## DATASET RECORDS
"""
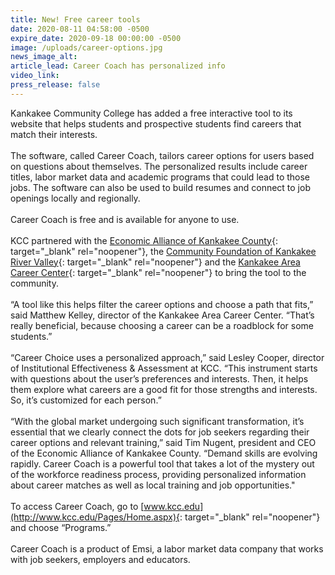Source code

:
 ```yaml
---
title: New! Free career tools
date: 2020-08-11 04:58:00 -0500
expire_date: 2020-09-18 00:00:00 -0500
image: /uploads/career-options.jpg
news_image_alt:
article_lead: Career Coach has personalized info
video_link:
press_release: false
---
```


Kankakee Community College has added a free interactive tool to its website that helps students and prospective students find careers that match their interests.&nbsp;<br>&nbsp;<br>The software, called Career Coach, tailors career options for users based on questions about themselves. The personalized results include career titles, labor market data and academic programs that could lead to those jobs. The software can also be used to build resumes and connect to job openings locally and regionally.&nbsp;<br>&nbsp;<br>Career Coach is free and is available for anyone to use.<br>&nbsp;<br>KCC partnered with the [Economic Alliance of Kankakee County](https://www.kankakeecountyed.org/){: target="_blank" rel="noopener"}, the [Community Foundation of Kankakee River Valley](https://www.cfkrv.org/){: target="_blank" rel="noopener"} and the [Kankakee Area Career Center](https://www.kacc-il.org/){: target="_blank" rel="noopener"} to bring the tool to the community.&nbsp;<br>&nbsp;<br>“A tool like this helps filter the career options and choose a path that fits,” said Matthew Kelley, director of the Kankakee Area Career Center. “That’s really beneficial, because choosing a career can be a roadblock for some students.”<br>&nbsp;<br>“Career Choice uses a personalized approach,” said Lesley Cooper, director of Institutional Effectiveness & Assessment at KCC. “This instrument starts with questions about the user’s preferences and interests. Then, it helps them explore what careers are a good fit for those strengths and interests. So, it’s customized for each person.”<br>&nbsp;<br>“With the global market undergoing such significant transformation, it’s essential that we clearly connect the dots for job seekers regarding their career options and relevant training,” said Tim Nugent, president and CEO of the Economic Alliance of Kankakee County. “Demand skills are evolving rapidly. Career Coach is a powerful tool that takes a lot of the mystery out of the workforce readiness process, providing personalized information about career matches as well as local training and job opportunities."&nbsp;<br>&nbsp;<br>To access Career Coach, go to [www.kcc.edu](http://www.kcc.edu/Pages/Home.aspx){: target="_blank" rel="noopener"} and choose “Programs.”<br>&nbsp;<br>Career Coach is a product of Emsi, a labor market data company that works with job seekers, employers and educators.

&nbsp;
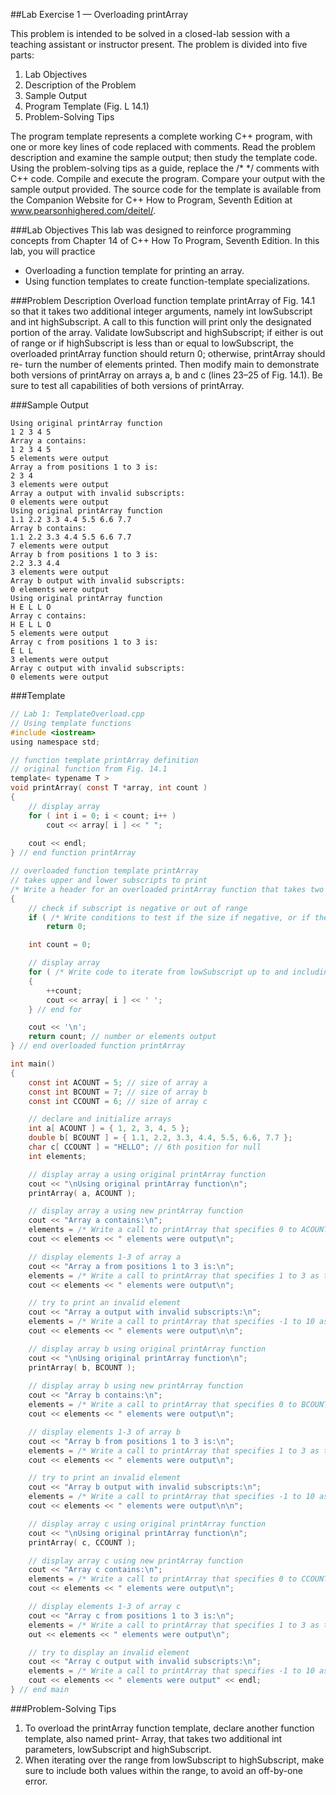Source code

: ##Lab Exercise 1 — Overloading printArray

This problem is intended to be solved in a closed-lab session with a teaching assistant or instructor present. The problem is divided into five parts:

1. Lab Objectives
2. Description of the Problem
3. Sample Output
4. Program Template (Fig. L 14.1)
5. Problem-Solving Tips

The program template represents a complete working C++ program, with one or more key lines of code replaced
with comments. Read the problem description and examine the sample output; then study the template code.
Using the problem-solving tips as a guide, replace the /* */ comments with C++ code. Compile and execute the
program. Compare your output with the sample output provided. The source code for the template is available
from the Companion Website for C++ How to Program, Seventh Edition at www.pearsonhighered.com/deitel/.

###Lab Objectives
This lab was designed to reinforce programming concepts from Chapter 14 of C++ How To Program, Seventh
Edition. In this lab, you will practice
* Overloading a function template for printing an array.
* Using function templates to create function-template specializations.

###Problem Description
Overload function template printArray of Fig. 14.1 so that it takes two additional integer arguments, namely
int lowSubscript and int highSubscript. A call to this function will print only the designated portion of the
array. Validate lowSubscript and highSubscript; if either is out of range or if highSubscript is less than or
equal to lowSubscript, the overloaded printArray function should return 0; otherwise, printArray should re-
turn the number of elements printed. Then modify main to demonstrate both versions of printArray on arrays
a, b and c (lines 23–25 of Fig. 14.1). Be sure to test all capabilities of both versions of printArray.

###Sample Output
```
Using original printArray function
1 2 3 4 5
Array a contains:
1 2 3 4 5
5 elements were output
Array a from positions 1 to 3 is:
2 3 4
3 elements were output
Array a output with invalid subscripts:
0 elements were output
Using original printArray function
1.1 2.2 3.3 4.4 5.5 6.6 7.7
Array b contains:
1.1 2.2 3.3 4.4 5.5 6.6 7.7
7 elements were output
Array b from positions 1 to 3 is:
2.2 3.3 4.4
3 elements were output
Array b output with invalid subscripts:
0 elements were output
Using original printArray function
H E L L O
Array c contains:
H E L L O
5 elements were output
Array c from positions 1 to 3 is:
E L L
3 elements were output
Array c output with invalid subscripts:
0 elements were output
```

###Template
```c
// Lab 1: TemplateOverload.cpp
// Using template functions
#include <iostream>
using namespace std;

// function template printArray definition
// original function from Fig. 14.1
template< typename T >
void printArray( const T *array, int count )
{
	// display array
	for ( int i = 0; i < count; i++ )
		cout << array[ i ] << " ";
	
	cout << endl;
} // end function printArray

// overloaded function template printArray
// takes upper and lower subscripts to print
/* Write a header for an overloaded printArray function that takes two additional int arguments, lowSubscript and highSubscript; remember to include the template header */
{
	// check if subscript is negative or out of range
	if ( /* Write conditions to test if the size if negative, or if the range is invalid */ )
		return 0;

	int count = 0;

	// display array
	for ( /* Write code to iterate from lowSubscript up to and including highSubscript */ )
	{
		++count;
		cout << array[ i ] << ' ';
	} // end for

	cout << '\n';
	return count; // number or elements output
} // end overloaded function printArray

int main()
{
	const int ACOUNT = 5; // size of array a
	const int BCOUNT = 7; // size of array b
	const int CCOUNT = 6; // size of array c

	// declare and initialize arrays
	int a[ ACOUNT ] = { 1, 2, 3, 4, 5 };
	double b[ BCOUNT ] = { 1.1, 2.2, 3.3, 4.4, 5.5, 6.6, 7.7 };
	char c[ CCOUNT ] = "HELLO"; // 6th position for null
	int elements;

	// display array a using original printArray function
	cout << "\nUsing original printArray function\n";
	printArray( a, ACOUNT );

	// display array a using new printArray function
	cout << "Array a contains:\n";
	elements = /* Write a call to printArray that specifies 0 to ACOUNT - 1 as the range */
	cout << elements << " elements were output\n";

	// display elements 1-3 of array a
	cout << "Array a from positions 1 to 3 is:\n";
	elements = /* Write a call to printArray that specifies 1 to 3 as the range */
	cout << elements << " elements were output\n";

	// try to print an invalid element
	cout << "Array a output with invalid subscripts:\n";
	elements = /* Write a call to printArray that specifies -1 to 10 as the range */
	cout << elements << " elements were output\n\n";

	// display array b using original printArray function
	cout << "\nUsing original printArray function\n";
	printArray( b, BCOUNT );
	
	// display array b using new printArray function
	cout << "Array b contains:\n";
	elements = /* Write a call to printArray that specifies 0 to BCOUNT - 1 as the range */
	cout << elements << " elements were output\n";

	// display elements 1-3 of array b
	cout << "Array b from positions 1 to 3 is:\n";
	elements = /* Write a call to printArray that specifies 1 to 3 as the range */
	cout << elements << " elements were output\n";

	// try to print an invalid element
	cout << "Array b output with invalid subscripts:\n";
	elements = /* Write a call to printArray that specifies -1 to 10 as the range */
	cout << elements << " elements were output\n\n";

	// display array c using original printArray function
	cout << "\nUsing original printArray function\n";
	printArray( c, CCOUNT );

	// display array c using new printArray function
	cout << "Array c contains:\n";
	elements = /* Write a call to printArray that specifies 0 to CCOUNT - 2 as the range */
	cout << elements << " elements were output\n";

	// display elements 1-3 of array c
	cout << "Array c from positions 1 to 3 is:\n";
	elements = /* Write a call to printArray that specifies 1 to 3 as the range */
	out << elements << " elements were output\n";

	// try to display an invalid element
	cout << "Array c output with invalid subscripts:\n";
	elements = /* Write a call to printArray that specifies -1 to 10 as the range */
	cout << elements << " elements were output" << endl;
} // end main
```

###Problem-Solving Tips
1. To overload the printArray function template, declare another function template, also named print- Array, that takes two additional int parameters, lowSubscript and highSubscript.
2. When iterating over the range from lowSubscript to highSubscript, make sure to include both values within the range, to avoid an off-by-one error.
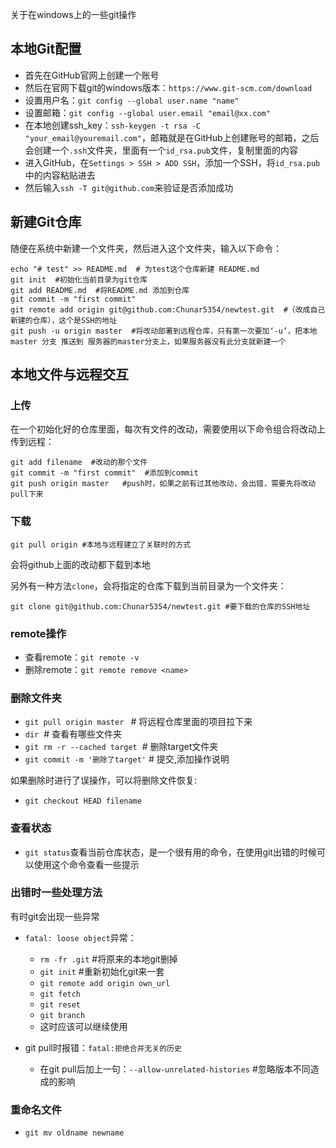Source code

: 关于在windows上的一些git操作

## 本地Git配置
- 首先在GitHub官网上创建一个账号
- 然后在官网下载git的windows版本：`https://www.git-scm.com/download`
- 设置用户名：`git config --global user.name "name"`
- 设置邮箱：`git config --global user.email "email@xx.com"`
- 在本地创建ssh_key：`ssh-keygen -t rsa -C "your_email@youremail.com"`，邮箱就是在GitHub上创建账号的邮箱，之后会创建一个`.ssh`文件夹，里面有一个`id_rsa.pub`文件，复制里面的内容
- 进入GitHub，在`Settings > SSH > ADD SSH`，添加一个SSH，将`id_rsa.pub`中的内容粘贴进去
- 然后输入`ssh -T git@github.com`来验证是否添加成功

## 新建Git仓库

随便在系统中新建一个文件夹，然后进入这个文件夹，输入以下命令：

```
echo "# test" >> README.md  # 为test这个仓库新建 README.md
git init  #初始化当前目录为git仓库
git add README.md  #将README.md 添加到仓库
git commit -m "first commit"
git remote add origin git@github.com:Chunar5354/newtest.git  #（改成自己新建的仓库），这个是SSH的地址
git push -u origin master  #将改动部署到远程仓库，只有第一次要加‘-u’，把本地 master 分支 推送到 服务器的master分支上，如果服务器没有此分支就新建一个
```

## 本地文件与远程交互

### 上传
在一个初始化好的仓库里面，每次有文件的改动，需要使用以下命令组合将改动上传到远程：
```
git add filename  #改动的那个文件
git commit -m "first commit"  #添加到commit
git push origin master   #push时，如果之前有过其他改动，会出错，需要先将改动pull下来
```

### 下载

```
git pull origin #本地与远程建立了关联时的方式
```
会将github上面的改动都下载到本地

另外有一种方法`clone`，会将指定的仓库下载到当前目录为一个文件夹：
```
git clone git@github.com:Chunar5354/newtest.git #要下载的仓库的SSH地址
```

### remote操作
- 查看remote：`git remote -v`
- 删除remote：`git remote remove <name>`

### 删除文件夹
- `git pull origin master ` # 将远程仓库里面的项目拉下来
- `dir`   # 查看有哪些文件夹
- `git rm -r --cached target`  # 删除target文件夹
- `git commit -m '删除了target'` # 提交,添加操作说明

如果删除时进行了误操作，可以将删除文件恢复:
- `git checkout HEAD filename` 

### 查看状态
- `git status`查看当前仓库状态，是一个很有用的命令，在使用git出错的时候可以使用这个命令查看一些提示

### 出错时一些处理方法
有时git会出现一些异常
- `fatal: loose object`异常：
  - `rm -fr .git`  #将原来的本地git删掉
  - `git init` #重新初始化git来一套
  - `git remote add origin own_url` 
  - `git fetch`
  - `git reset`  
  - `git branch`
  - 这时应该可以继续使用
  
- git pull时报错：`fatal:拒绝合并无关的历史`
  - 在git pull后加上一句：`--allow-unrelated-histories`  #忽略版本不同造成的影响
  
### 重命名文件
- `git mv oldname newname`
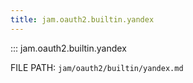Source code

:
 ```yaml
---
title: jam.oauth2.builtin.yandex
---
```


::: jam.oauth2.builtin.yandex

FILE PATH: `jam/oauth2/builtin/yandex.md`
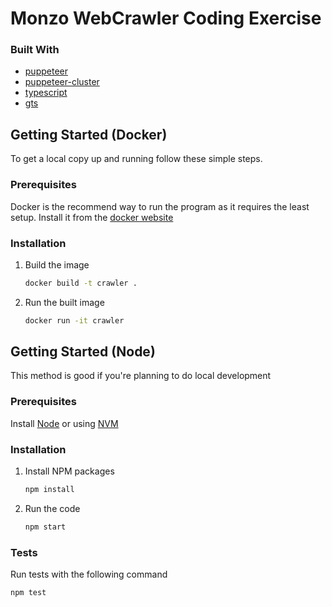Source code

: # Monzo WebCrawler Coding Exercise

### Built With

- [puppeteer](https://github.com/puppeteer/puppeteer)
- [puppeteer-cluster](https://github.com/thomasdondorf/puppeteer-cluster)
- [typescript](https://github.com/google/gts)
- [gts](https://github.com/google/gts)

<!-- GETTING STARTED -->

## Getting Started (Docker)

To get a local copy up and running follow these simple steps.

### Prerequisites

Docker is the recommend way to run the program as it requires the least setup.
Install it from the [docker website](https://www.docker.com/products/docker-desktop)

### Installation

1. Build the image
   ```sh
   docker build -t crawler .
   ```
2. Run the built image
   ```sh
   docker run -it crawler
   ```

## Getting Started (Node)

This method is good if you're planning to do local development

### Prerequisites

Install [Node](https://nodejs.org/en/) or using [NVM](https://github.com/nvm-sh/nvm)

### Installation

1. Install NPM packages
   ```sh
   npm install
   ```
2. Run the code
   ```sh
   npm start
   ```

### Tests

Run tests with the following command

```sh
npm test
```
"""
## DIRECTIONS
Each line holding "contains" should be copied from the material above.

## ANSWER TO THE PROBLEM
Array a contains:
Array b contains:
Array c contains:
	cout << "Array a contains:\n";
	cout << "Array b contains:\n";
	cout << "Array c contains:\n";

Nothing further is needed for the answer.